On 27 February 2020, a decision by Justice Aggrey Muchelule of the at the Court of Appeal, following an appeal in adoption case involving a four-year old girl known as Baby SS.
The appeal had filed by a Kenyan woman, 40, and her Dutch husband after High Court Judge W Musyoka had ruled the adoption on the grounds that such adoption was unlawful by dint of the Cabinet moratorium on inter-country adoptions.
The moratorium had been enforced by the Cabinet in November 2015 as a way of addressing the shortcomings that existed due to a lack of policy and legislative measures to address human trafficking.
At the time, Kenya’s image was at its worst on the issue of human trafficking, a global report on trafficking in persons citing Kenya among the countries that denied existence of the vice and neglected its obligation to report the crime.
In the same year – 2014 – Kenya was cited as a source, transit and destination country for human trafficking and was also indicted by the US State department for being on the tier-2 Watch List of countries that were not compliant with minimum standards for elimination of human trafficking.
By the stroke of Justice Muchelule’s pen, the moratorium that was intended to position Kenya out of the lost of Nations that lacked severe penalties for persons targeting children for trafficking had been impeach through misrepresentation of law.
While overturning the decision to deny Waithera Karanja and her partner Cyrillus Schenk the adoption orders, thereby allowing them to be the legal parents of Baby SS, is no cause for alarm; the order contained in paragraph 15 of the ruling by Justice Muchelule has raised eyebrows and even more questions than answers.
“The (Cabinet) moratorium dated 29th January 2015 regarding inter-country adoptions[…] is in excess of power, illegal and unconstitutional,” read the ruling by Justice Muchelule.
This declaration was premised on arguments by the applicants’ lawyer that the moratorium was a mere public notice which stood in the face of the Chilren’s Act which had not been amended to include the moratorium.
Further, they had submitted, successfully, that the moratorium had not been gazetted and as such could not prevail over the express provisions of the substantive Statute.
The question that critics of inter-country and resident adoptions have been left pondering is why or how Justice Muchelule could fault his High Court colleague’s ruling to deny adoption orders by stating that Justice Musyoka had erred by deciding on the basis of the moratorium which had not been presented in court.
The moratorium had been made a part of the Children’s Act through Statute Law Miscellaneous Amendment Act No. 11 of 2017 as Section 156 (4).
“The Cabinet Secretary may issue a moratorium on inter-country and resident adoptions where there is sufficient evidence to support the opinion that such adoptions or processes leading to such adoptions are likely to be in contravention of the Constitution or any other written law,” provided the Statute Law Amendment Act 2017.
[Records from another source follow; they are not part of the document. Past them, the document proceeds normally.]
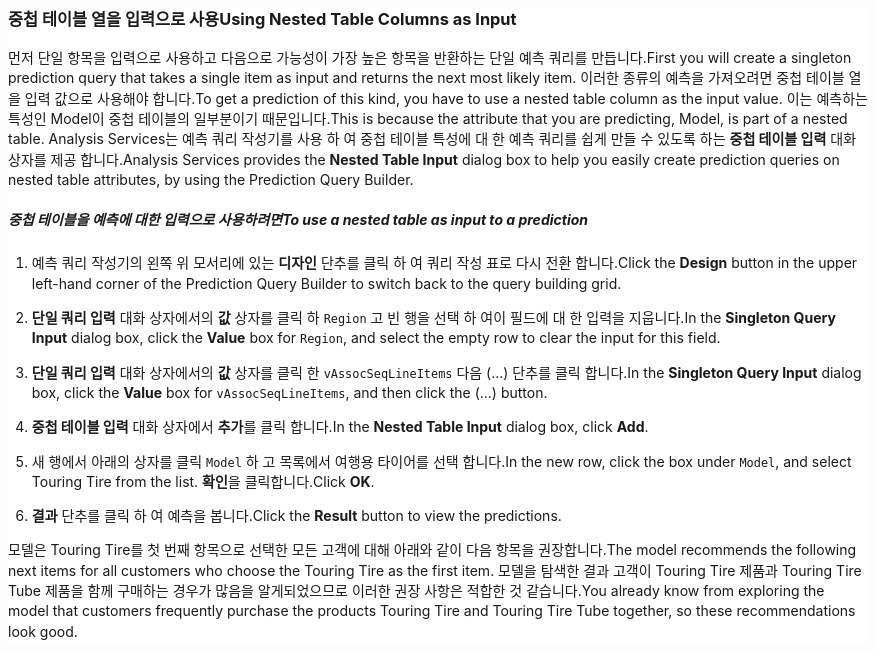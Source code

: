 ### <a name="using-nested-table-columns-as-input"></a><span data-ttu-id="4f49d-182">중첩 테이블 열을 입력으로 사용</span><span class="sxs-lookup"><span data-stu-id="4f49d-182">Using Nested Table Columns as Input</span></span>  
 <span data-ttu-id="4f49d-183">먼저 단일 항목을 입력으로 사용하고 다음으로 가능성이 가장 높은 항목을 반환하는 단일 예측 쿼리를 만듭니다.</span><span class="sxs-lookup"><span data-stu-id="4f49d-183">First you will create a singleton prediction query that takes a single item as input and returns the next most likely item.</span></span> <span data-ttu-id="4f49d-184">이러한 종류의 예측을 가져오려면 중첩 테이블 열을 입력 값으로 사용해야 합니다.</span><span class="sxs-lookup"><span data-stu-id="4f49d-184">To get a prediction of this kind, you have to use a nested table column as the input value.</span></span> <span data-ttu-id="4f49d-185">이는 예측하는 특성인 Model이 중첩 테이블의 일부분이기 때문입니다.</span><span class="sxs-lookup"><span data-stu-id="4f49d-185">This is because the attribute that you are predicting, Model, is part of a nested table.</span></span> <span data-ttu-id="4f49d-186">Analysis Services는 예측 쿼리 작성기를 사용 하 여 중첩 테이블 특성에 대 한 예측 쿼리를 쉽게 만들 수 있도록 하는 **중첩 테이블 입력** 대화 상자를 제공 합니다.</span><span class="sxs-lookup"><span data-stu-id="4f49d-186">Analysis Services provides the **Nested Table Input** dialog box to help you easily create prediction queries on nested table attributes, by using the Prediction Query Builder.</span></span>  
  
##### <a name="to-use-a-nested-table-as-input-to-a-prediction"></a><span data-ttu-id="4f49d-187">중첩 테이블을 예측에 대한 입력으로 사용하려면</span><span class="sxs-lookup"><span data-stu-id="4f49d-187">To use a nested table as input to a prediction</span></span>  
  
1.  <span data-ttu-id="4f49d-188">예측 쿼리 작성기의 왼쪽 위 모서리에 있는 **디자인** 단추를 클릭 하 여 쿼리 작성 표로 다시 전환 합니다.</span><span class="sxs-lookup"><span data-stu-id="4f49d-188">Click the **Design** button in the upper left-hand corner of the Prediction Query Builder to switch back to the query building grid.</span></span>  
  
2.  <span data-ttu-id="4f49d-189">**단일 쿼리 입력** 대화 상자에서의 **값** 상자를 클릭 하 `Region` 고 빈 행을 선택 하 여이 필드에 대 한 입력을 지웁니다.</span><span class="sxs-lookup"><span data-stu-id="4f49d-189">In the **Singleton Query Input** dialog box, click the **Value** box for `Region`, and select the empty row to clear the input for this field.</span></span>  
  
3.  <span data-ttu-id="4f49d-190">**단일 쿼리 입력** 대화 상자에서의 **값** 상자를 클릭 한 `vAssocSeqLineItems` 다음 (...) 단추를 클릭 합니다.</span><span class="sxs-lookup"><span data-stu-id="4f49d-190">In the **Singleton Query Input** dialog box, click the **Value** box for `vAssocSeqLineItems`, and then click the (...) button.</span></span>  
  
4.  <span data-ttu-id="4f49d-191">**중첩 테이블 입력** 대화 상자에서 **추가**를 클릭 합니다.</span><span class="sxs-lookup"><span data-stu-id="4f49d-191">In the **Nested Table Input** dialog box, click **Add**.</span></span>  
  
5.  <span data-ttu-id="4f49d-192">새 행에서 아래의 상자를 클릭 `Model` 하 고 목록에서 여행용 타이어를 선택 합니다.</span><span class="sxs-lookup"><span data-stu-id="4f49d-192">In the new row, click the box under `Model`, and select Touring Tire from the list.</span></span> <span data-ttu-id="4f49d-193">**확인**을 클릭합니다.</span><span class="sxs-lookup"><span data-stu-id="4f49d-193">Click **OK**.</span></span>  
  
6.  <span data-ttu-id="4f49d-194">**결과** 단추를 클릭 하 여 예측을 봅니다.</span><span class="sxs-lookup"><span data-stu-id="4f49d-194">Click the **Result** button to view the predictions.</span></span>  
  
 <span data-ttu-id="4f49d-195">모델은 Touring Tire를 첫 번째 항목으로 선택한 모든 고객에 대해 아래와 같이 다음 항목을 권장합니다.</span><span class="sxs-lookup"><span data-stu-id="4f49d-195">The model recommends the following next items for all customers who choose the Touring Tire as the first item.</span></span> <span data-ttu-id="4f49d-196">모델을 탐색한 결과 고객이 Touring Tire 제품과 Touring Tire Tube 제품을 함께 구매하는 경우가 많음을 알게되었으므로 이러한 권장 사항은 적합한 것 같습니다.</span><span class="sxs-lookup"><span data-stu-id="4f49d-196">You already know from exploring the model that customers frequently purchase the products Touring Tire and Touring Tire Tube together, so these recommendations look good.</span></span>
Child welfare campaigners continue to question how the judge could ignore such provision of law and open the flood gates for a litany of inter-country and resident adoptions applications by such declaration that the moratorium was unconstitutional.
Further questions surround the failure by Attorney General Paul Kihara to neither appear during the hearing nor swear an affidavit to explain the legality of the moratorium.
The argument is that had the AG appeared or sworn the affidavit, perhaps the court could have held a view different from the declaration of the moratorium being illegal.
But of even greater concern is the fact that to date, the AG has not appealed against the ruling by Justice Muchelule that a moratorium provided for by law is “in excess of power, illegal and unconstitutional”.
Justice Muchelule has often courted controversy in his decisions and has been accused of being allegedly sympathetic to sections of the legal and adoption sector fraternity that have been accused of being responsible for child trafficking.